**ABOUT THIS TASK**: Please indicate the number of lines in the listing below that include the string "acceleration"; add nothing else.

**TASK DATA**:

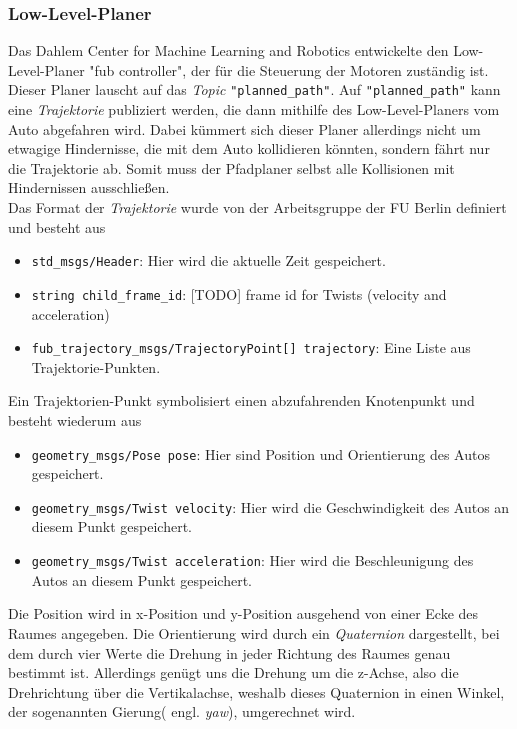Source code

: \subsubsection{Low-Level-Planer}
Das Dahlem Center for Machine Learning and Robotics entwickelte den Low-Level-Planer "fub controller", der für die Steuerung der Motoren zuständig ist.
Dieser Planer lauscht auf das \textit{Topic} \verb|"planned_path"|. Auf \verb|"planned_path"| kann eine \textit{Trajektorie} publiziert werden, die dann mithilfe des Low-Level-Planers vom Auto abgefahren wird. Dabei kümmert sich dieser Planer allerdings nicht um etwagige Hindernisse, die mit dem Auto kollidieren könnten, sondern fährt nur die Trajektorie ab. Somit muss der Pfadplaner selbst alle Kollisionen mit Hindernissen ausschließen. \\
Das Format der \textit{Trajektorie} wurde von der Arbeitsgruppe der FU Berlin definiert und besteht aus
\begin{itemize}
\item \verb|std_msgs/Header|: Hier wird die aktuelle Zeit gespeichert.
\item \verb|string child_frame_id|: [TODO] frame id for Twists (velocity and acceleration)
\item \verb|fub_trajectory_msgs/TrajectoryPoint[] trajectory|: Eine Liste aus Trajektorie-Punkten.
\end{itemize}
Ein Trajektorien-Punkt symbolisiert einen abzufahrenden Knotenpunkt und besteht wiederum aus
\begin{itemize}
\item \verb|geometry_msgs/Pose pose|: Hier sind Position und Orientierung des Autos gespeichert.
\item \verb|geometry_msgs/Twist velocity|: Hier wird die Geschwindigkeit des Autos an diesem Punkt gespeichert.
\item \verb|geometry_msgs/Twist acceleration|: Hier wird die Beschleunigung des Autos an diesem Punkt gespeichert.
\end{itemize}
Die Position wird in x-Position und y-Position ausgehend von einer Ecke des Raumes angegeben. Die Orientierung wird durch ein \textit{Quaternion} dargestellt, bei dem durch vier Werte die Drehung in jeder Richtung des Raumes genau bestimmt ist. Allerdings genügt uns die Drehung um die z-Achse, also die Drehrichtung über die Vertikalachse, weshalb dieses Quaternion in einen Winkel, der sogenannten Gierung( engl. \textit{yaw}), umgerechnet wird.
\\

**SOLUTION**: 2